= About this task =
Collect all lines below with the string "images".

☆ ☆ ☆

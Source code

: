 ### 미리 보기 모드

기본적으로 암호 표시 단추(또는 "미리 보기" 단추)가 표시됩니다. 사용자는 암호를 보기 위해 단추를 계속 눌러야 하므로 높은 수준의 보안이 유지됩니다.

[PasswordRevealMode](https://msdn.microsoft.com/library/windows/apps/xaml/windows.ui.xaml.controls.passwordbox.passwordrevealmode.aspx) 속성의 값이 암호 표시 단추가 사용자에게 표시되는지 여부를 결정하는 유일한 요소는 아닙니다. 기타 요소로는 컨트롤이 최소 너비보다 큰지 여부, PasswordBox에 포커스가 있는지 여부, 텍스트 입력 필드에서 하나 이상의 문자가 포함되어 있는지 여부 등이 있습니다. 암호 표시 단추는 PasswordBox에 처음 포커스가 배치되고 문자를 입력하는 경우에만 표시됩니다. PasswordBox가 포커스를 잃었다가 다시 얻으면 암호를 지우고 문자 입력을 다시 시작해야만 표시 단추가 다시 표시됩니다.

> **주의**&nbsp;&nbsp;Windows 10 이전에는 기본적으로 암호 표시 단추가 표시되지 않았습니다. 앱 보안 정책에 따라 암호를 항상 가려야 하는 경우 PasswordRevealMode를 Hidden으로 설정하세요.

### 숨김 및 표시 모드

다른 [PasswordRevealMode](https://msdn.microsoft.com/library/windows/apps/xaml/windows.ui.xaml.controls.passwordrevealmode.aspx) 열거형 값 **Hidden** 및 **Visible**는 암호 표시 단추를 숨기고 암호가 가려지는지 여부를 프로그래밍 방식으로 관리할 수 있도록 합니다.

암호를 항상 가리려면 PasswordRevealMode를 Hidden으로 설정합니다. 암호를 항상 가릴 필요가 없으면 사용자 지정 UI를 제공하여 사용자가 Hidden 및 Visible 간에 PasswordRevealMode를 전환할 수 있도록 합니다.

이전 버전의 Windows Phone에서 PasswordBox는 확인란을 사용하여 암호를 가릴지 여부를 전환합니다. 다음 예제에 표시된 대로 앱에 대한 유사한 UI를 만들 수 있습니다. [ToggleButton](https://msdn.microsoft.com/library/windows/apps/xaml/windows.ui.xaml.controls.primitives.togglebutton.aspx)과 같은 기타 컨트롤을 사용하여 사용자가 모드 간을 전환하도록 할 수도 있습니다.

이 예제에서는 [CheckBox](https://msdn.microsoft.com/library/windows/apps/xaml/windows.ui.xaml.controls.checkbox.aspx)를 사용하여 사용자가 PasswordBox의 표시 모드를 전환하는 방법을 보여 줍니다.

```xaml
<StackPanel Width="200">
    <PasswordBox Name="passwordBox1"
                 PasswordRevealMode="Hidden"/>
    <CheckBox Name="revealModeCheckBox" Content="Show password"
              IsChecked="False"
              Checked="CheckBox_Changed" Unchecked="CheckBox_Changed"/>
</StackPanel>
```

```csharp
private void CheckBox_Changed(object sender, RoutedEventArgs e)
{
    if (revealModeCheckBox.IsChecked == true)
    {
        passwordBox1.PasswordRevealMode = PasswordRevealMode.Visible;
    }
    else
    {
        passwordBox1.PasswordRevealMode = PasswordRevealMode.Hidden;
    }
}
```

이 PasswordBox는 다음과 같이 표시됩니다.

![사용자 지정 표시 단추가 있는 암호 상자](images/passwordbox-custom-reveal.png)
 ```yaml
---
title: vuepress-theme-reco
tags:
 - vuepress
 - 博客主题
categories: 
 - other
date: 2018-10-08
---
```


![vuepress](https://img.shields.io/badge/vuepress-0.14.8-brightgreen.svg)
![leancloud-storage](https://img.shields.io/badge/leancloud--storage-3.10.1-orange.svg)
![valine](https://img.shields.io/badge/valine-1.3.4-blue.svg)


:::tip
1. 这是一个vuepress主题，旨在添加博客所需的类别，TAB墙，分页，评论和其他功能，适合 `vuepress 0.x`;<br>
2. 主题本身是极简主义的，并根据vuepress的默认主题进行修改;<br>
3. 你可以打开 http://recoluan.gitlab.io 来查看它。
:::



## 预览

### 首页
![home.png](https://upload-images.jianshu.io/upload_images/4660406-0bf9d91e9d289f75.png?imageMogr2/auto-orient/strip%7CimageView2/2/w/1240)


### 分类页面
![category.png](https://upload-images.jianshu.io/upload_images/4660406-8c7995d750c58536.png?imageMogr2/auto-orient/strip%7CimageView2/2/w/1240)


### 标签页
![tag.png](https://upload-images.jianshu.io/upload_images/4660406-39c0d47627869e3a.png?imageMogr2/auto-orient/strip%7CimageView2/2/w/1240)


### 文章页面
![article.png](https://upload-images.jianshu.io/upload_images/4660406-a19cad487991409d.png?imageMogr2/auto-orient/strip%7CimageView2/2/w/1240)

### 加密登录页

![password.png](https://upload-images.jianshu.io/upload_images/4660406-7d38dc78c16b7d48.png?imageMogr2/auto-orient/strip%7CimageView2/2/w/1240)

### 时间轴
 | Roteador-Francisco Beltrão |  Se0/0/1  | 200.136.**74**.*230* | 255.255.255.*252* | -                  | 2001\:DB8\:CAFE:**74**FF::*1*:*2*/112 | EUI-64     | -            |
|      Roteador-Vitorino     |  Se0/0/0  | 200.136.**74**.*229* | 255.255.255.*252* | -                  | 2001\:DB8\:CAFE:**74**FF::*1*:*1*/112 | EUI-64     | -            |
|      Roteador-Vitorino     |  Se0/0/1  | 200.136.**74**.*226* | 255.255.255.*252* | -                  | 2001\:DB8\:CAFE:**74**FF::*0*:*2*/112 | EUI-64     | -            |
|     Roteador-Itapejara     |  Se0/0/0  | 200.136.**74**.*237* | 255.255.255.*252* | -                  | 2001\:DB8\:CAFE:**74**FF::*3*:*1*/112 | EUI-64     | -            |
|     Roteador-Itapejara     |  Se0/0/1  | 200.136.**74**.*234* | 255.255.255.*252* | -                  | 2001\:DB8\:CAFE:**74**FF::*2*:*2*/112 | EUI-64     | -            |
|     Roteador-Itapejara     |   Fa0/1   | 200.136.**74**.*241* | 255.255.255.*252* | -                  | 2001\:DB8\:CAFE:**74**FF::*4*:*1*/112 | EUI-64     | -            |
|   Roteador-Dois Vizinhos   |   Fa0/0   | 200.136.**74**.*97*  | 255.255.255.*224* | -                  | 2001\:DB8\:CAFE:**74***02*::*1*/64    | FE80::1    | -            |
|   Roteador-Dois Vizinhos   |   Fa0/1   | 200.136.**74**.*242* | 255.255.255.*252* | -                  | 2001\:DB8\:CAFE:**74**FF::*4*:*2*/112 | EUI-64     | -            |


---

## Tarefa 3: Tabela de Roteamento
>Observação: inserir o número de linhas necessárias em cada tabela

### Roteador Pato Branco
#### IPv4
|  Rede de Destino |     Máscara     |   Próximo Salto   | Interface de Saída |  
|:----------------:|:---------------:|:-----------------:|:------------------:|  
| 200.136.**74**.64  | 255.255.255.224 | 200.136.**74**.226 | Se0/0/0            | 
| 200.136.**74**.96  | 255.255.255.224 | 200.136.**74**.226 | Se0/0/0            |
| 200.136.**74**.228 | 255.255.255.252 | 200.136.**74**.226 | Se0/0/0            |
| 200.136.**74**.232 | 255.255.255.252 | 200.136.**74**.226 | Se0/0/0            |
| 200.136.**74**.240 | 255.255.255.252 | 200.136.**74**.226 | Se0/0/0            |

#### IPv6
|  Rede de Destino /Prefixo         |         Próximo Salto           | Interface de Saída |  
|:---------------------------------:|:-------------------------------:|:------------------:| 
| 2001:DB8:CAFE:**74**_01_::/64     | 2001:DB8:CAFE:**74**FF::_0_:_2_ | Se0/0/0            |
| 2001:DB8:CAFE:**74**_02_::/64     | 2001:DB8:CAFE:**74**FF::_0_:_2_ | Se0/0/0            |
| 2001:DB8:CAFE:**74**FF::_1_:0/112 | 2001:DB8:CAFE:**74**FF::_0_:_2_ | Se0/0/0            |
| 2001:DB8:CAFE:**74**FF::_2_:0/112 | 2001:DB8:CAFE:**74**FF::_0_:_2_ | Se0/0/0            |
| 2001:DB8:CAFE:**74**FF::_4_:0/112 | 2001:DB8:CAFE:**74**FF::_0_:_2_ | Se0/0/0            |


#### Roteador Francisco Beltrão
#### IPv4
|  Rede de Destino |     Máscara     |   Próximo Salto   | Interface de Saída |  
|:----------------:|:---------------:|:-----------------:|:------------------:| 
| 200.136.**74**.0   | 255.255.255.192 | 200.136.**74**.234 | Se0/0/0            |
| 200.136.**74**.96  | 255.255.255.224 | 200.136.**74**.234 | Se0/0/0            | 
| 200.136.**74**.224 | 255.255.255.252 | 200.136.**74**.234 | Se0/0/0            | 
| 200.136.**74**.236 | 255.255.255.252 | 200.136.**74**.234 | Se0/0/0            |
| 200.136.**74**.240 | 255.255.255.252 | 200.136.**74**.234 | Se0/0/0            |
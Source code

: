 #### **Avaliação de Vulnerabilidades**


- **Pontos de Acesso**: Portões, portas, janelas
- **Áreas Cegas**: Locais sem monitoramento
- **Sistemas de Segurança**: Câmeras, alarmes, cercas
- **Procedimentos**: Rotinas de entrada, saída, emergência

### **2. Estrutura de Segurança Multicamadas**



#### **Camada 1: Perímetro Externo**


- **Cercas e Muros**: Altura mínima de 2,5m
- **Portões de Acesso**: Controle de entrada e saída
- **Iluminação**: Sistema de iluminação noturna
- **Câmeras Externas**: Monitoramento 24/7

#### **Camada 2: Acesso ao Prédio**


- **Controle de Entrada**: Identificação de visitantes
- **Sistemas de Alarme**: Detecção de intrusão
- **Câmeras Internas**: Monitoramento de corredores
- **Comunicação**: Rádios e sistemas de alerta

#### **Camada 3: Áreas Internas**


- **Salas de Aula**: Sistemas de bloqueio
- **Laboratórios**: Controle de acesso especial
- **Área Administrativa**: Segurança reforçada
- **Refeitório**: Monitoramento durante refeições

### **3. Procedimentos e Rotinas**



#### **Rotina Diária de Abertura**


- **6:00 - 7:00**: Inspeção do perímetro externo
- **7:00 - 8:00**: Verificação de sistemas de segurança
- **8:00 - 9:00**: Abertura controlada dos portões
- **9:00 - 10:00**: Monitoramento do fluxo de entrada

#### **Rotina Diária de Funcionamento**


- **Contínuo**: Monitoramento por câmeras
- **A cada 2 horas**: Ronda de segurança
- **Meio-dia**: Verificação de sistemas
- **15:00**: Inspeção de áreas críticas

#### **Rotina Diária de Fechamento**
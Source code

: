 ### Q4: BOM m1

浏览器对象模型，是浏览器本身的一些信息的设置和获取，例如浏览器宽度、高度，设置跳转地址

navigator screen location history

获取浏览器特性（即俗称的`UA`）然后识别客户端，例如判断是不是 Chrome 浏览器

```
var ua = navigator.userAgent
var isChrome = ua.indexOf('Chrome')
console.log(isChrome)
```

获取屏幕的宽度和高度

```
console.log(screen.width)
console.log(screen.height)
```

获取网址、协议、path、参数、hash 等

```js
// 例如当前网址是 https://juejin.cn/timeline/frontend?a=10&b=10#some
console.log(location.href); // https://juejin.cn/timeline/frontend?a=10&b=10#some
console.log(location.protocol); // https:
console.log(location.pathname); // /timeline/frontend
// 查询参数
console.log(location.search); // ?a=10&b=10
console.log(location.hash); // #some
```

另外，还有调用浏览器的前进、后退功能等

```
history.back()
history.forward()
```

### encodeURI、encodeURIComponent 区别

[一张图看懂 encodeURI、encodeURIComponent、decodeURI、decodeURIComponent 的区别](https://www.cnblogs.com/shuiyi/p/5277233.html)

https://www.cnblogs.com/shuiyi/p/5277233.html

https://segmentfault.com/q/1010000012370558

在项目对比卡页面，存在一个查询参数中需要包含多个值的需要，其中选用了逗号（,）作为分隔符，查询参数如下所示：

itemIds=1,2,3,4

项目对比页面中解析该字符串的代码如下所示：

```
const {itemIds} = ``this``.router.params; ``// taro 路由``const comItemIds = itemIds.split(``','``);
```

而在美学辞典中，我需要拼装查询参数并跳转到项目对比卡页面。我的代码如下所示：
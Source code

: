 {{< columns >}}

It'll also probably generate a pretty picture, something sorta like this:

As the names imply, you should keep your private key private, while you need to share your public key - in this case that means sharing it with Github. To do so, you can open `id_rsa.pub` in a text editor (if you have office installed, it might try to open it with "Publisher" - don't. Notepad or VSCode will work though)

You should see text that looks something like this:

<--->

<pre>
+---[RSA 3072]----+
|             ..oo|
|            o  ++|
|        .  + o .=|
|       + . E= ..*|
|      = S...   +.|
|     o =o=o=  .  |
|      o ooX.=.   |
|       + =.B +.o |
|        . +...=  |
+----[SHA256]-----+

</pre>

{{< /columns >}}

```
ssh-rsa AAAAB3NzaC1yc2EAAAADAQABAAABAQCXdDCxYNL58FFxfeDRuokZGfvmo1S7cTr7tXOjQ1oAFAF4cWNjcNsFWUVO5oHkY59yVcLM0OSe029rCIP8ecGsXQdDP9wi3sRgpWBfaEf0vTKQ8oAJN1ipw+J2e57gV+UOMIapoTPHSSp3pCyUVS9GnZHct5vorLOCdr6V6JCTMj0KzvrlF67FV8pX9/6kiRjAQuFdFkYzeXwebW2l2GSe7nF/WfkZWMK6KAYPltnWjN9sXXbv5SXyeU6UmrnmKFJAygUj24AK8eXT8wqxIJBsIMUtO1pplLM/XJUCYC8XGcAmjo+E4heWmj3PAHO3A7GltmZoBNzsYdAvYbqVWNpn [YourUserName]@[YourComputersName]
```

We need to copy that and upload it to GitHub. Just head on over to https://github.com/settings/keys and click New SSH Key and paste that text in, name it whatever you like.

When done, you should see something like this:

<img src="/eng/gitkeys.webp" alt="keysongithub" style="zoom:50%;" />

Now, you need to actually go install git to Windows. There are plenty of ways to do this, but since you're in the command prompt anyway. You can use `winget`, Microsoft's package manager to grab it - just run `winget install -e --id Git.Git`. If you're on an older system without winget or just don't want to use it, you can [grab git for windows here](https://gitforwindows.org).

☆ ☆ ☆

= Expected answer =
![사용자 지정 표시 단추가 있는 암호 상자](images/passwordbox-custom-reveal.png)
![home.png](https://upload-images.jianshu.io/upload_images/4660406-0bf9d91e9d289f75.png?imageMogr2/auto-orient/strip%7CimageView2/2/w/1240)
![category.png](https://upload-images.jianshu.io/upload_images/4660406-8c7995d750c58536.png?imageMogr2/auto-orient/strip%7CimageView2/2/w/1240)
![tag.png](https://upload-images.jianshu.io/upload_images/4660406-39c0d47627869e3a.png?imageMogr2/auto-orient/strip%7CimageView2/2/w/1240)
![article.png](https://upload-images.jianshu.io/upload_images/4660406-a19cad487991409d.png?imageMogr2/auto-orient/strip%7CimageView2/2/w/1240)
![password.png](https://upload-images.jianshu.io/upload_images/4660406-7d38dc78c16b7d48.png?imageMogr2/auto-orient/strip%7CimageView2/2/w/1240)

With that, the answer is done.